New net zero commitments required for government contract bids

New net zero commitments are now required for companies bidding for government contracts worth more than £5 million...

New net zero commitments required for government contract bids

Companies bidding for government contracts worth more than £5 million must commit to achieving net zero by 2050, under new rules which came into force on 30 September.

The UK is the first country in the world to enforce such measures, which apply to any company bidding for government contracts and not just those who are successful. The new requirements come into effect ahead of COP26, with officials at the event working closely with climate experts and campaigners to encourage other countries to follow suit.

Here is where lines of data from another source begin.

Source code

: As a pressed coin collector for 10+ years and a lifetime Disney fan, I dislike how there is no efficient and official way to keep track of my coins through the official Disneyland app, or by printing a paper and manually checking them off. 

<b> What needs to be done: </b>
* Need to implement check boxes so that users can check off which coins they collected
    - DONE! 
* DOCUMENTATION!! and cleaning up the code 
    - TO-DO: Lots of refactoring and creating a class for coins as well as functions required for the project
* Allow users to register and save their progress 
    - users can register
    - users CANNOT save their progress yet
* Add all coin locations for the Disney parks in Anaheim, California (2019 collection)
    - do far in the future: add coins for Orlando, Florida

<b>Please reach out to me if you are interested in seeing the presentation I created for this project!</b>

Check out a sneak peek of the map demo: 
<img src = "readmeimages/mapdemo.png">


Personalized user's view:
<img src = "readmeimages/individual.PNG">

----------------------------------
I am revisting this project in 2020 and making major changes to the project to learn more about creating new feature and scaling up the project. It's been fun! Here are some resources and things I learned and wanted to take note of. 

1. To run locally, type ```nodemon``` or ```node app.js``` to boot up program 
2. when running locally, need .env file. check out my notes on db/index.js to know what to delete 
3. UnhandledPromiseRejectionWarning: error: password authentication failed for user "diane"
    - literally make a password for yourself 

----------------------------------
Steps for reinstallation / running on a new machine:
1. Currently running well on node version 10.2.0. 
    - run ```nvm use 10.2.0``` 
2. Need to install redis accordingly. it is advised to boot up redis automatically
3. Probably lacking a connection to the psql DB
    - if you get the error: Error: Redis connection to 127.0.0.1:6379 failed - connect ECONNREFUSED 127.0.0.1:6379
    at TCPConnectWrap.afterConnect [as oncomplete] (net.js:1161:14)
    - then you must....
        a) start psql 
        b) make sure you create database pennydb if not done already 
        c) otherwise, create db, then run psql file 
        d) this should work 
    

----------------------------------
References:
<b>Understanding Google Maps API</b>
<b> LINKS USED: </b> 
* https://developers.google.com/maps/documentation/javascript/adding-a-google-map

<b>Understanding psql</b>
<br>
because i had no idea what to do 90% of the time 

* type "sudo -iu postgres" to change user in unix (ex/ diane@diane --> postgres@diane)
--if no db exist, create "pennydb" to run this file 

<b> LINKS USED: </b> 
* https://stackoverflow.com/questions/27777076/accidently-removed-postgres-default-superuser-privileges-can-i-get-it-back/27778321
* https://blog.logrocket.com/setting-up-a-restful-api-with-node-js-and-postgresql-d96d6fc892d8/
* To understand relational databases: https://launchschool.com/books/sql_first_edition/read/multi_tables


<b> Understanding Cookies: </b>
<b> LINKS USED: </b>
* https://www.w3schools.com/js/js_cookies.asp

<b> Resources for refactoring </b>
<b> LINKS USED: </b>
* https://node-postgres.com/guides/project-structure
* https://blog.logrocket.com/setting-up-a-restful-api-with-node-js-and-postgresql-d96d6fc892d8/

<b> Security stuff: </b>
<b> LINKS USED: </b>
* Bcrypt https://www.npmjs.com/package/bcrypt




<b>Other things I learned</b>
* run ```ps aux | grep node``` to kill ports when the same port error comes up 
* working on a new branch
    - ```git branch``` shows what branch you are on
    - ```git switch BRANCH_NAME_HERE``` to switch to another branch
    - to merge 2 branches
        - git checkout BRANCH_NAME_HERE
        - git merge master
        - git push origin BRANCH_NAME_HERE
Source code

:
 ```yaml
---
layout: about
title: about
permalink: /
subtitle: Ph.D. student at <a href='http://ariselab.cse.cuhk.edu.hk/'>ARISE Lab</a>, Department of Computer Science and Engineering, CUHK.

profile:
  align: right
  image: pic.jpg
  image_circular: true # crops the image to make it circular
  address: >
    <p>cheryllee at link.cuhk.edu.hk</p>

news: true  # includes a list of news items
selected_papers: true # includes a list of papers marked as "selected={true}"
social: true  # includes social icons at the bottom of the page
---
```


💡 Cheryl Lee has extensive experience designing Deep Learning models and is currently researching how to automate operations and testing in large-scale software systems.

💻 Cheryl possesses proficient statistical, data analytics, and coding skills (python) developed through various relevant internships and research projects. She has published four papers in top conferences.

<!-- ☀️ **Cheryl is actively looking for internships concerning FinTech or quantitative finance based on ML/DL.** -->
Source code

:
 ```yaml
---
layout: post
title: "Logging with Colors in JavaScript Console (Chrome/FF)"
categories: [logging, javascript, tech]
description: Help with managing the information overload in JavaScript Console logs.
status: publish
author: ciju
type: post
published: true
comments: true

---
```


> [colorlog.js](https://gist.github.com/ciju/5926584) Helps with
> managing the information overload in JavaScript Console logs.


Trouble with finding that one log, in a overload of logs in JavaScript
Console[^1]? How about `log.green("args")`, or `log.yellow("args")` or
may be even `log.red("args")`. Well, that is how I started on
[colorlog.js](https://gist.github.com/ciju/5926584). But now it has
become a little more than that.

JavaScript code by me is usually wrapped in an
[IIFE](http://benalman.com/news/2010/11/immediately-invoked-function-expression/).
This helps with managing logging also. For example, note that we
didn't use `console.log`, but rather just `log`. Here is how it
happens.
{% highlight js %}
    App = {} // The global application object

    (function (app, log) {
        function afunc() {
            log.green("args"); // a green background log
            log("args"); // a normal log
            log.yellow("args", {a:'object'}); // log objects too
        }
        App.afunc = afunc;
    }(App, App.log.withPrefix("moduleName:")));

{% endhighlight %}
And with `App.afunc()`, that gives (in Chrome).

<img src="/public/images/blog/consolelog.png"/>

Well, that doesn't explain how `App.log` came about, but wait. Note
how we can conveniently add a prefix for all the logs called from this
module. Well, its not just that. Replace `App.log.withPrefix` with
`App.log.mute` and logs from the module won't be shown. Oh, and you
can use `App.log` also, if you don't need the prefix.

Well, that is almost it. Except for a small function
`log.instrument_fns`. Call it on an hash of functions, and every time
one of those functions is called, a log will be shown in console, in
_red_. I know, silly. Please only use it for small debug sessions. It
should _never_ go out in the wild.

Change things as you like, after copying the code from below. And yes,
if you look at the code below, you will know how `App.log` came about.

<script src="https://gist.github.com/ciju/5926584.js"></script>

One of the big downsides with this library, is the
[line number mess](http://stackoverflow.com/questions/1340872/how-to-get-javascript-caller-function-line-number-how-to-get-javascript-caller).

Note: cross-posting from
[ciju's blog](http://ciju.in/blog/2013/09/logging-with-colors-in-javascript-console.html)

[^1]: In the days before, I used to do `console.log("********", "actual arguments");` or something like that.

Chancellor of the Duchy of Lancaster Steve Barclay said: “These new rules show our bold and ambitious agenda to achieve net zero by 2050, protecting ourselves and future generations. Government spends £290billion a year on procurement and it’s right that we use this spending power to green the economy. Working arm-in-arm with business, we are taking giant strides to ensure this country is building back greener and tackling climate change.”

Andrew Griffith, UK Net Zero Business COP Champion, said: “The message to businesses is clear – engaging on net zero is no longer an option but a necessity from today, with businesses large and small now needing firm climate plans and commitments in place to supply major government contracts. As we prepare to host the UN COP26 Summit this is exactly the type of leadership and collaboration required from government and business to show the world that we are serious about investing in a greener, more prosperous future.”

A carbon reduction plan sets out where an organisation’s emissions come from and the environmental management measures that they have in place. Some large companies already self-report parts of their carbon emissions, known as Scope 1 (direct) and Scope 2 (indirect owned) emissions as part of the Streamlined Energy and Carbon Reporting regulations published in 2018.

The new rules will go further, requiring a commitment to achieving net zero by 2050 at the latest, and the reporting of some Scope 3 emissions; including business travel, employee commuting, transportation, distribution and waste for the first time.

It is hoped that the new rules will drive forward the government’s green agenda while also striking a balance to not overly burden and potentially exclude small and medium sized enterprises (SMEs) from bidding for government work. The measures will apply to all central government departments as well as their executive agencies and non-departmental public bodies.

Welcoming the measures, the Confederation of British Industry’s Director of Decarbonisation Tom Thackray commented: “The scale and breadth of spend makes public sector procurement an essential tool in driving net zero progress across all sectors and regions of the country. This new policy will provide a sharp focal point for public-private partnerships. Responding to their customers and investors, businesses are eager to accelerate progress towards net zero as part of a broader sustainability agenda. Working with the public sector they can demonstrate their excellence and underline the world-leading progress many industries have already made.”